We first compute our source array source
. In
a second step, we apply the scatter
method
with a single argument: the scatter
vector [4,0,3,1,2]
. Thereby, we specify
that the first element of source
is to become
the fifth element of the result (indexing starts with 0),
the second value in source
becomes the first
in the result, and so on. Overall, the above example
produces the array [2, 4, 5, 3, 1]
.
What happens if we assign two source values to the same
position of the result? As scatter
is
potentially computed in parallel, the result would be
non-deterministic. Therefore, by default, the River Trail
runtime will throw an exception when result positions
conflict. However, in practice, conflicts often are
meaningful and can be deterministically resolved. For
these scenarios, scatter
accepts an optional
second argument: a conflict function
that,
given two conflicting values, produces a single
resolution.
On closer inspection, a conflict function is not enough to produce a fully specified result. If the scatter vector contains the same target index more than once, inevitably it will not fill all indices of the target array. To remedy this, we also allow the programmer to specify an optional default value that will be used for all index positions that are not defined otherwise.

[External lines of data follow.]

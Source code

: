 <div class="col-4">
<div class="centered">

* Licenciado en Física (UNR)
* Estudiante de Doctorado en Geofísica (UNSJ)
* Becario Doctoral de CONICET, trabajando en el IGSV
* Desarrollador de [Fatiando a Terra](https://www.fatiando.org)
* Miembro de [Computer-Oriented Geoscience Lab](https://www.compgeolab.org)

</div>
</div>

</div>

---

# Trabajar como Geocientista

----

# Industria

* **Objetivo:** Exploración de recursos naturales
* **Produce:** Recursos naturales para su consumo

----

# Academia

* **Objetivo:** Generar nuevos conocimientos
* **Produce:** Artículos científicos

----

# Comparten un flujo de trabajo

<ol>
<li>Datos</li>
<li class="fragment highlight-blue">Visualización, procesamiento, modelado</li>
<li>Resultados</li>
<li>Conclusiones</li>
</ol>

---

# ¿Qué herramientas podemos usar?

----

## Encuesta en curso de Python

var source = new ParallelArray([1,2,3,4,5]); var reorder = source.scatter([4,0,3,4,2], 3, function max(a, b) { return a>b?a:b; });
In the above example, the first and fourth element of the
source array are both written to the fifth element of the
result array, and no value is written to the second index
position. However, we provide the default
of 3
as the second argument
to scatter
. Lastly, we use a maximum as the
conflict resolution function. Thus, the fifth position in
the result is the maximum of 1
and 4
, which is 4
. Overall, we
get [2, 3, 5, 3, 4]
.
scatter
has a final optional argument: the
result length. By default, the length of the result will
be the same as the source array's. Using a scatter index
outside of the result's length will lead to a range
error. To spread elements out or reduce the total number
of elements, the new length has to be explicitly provided.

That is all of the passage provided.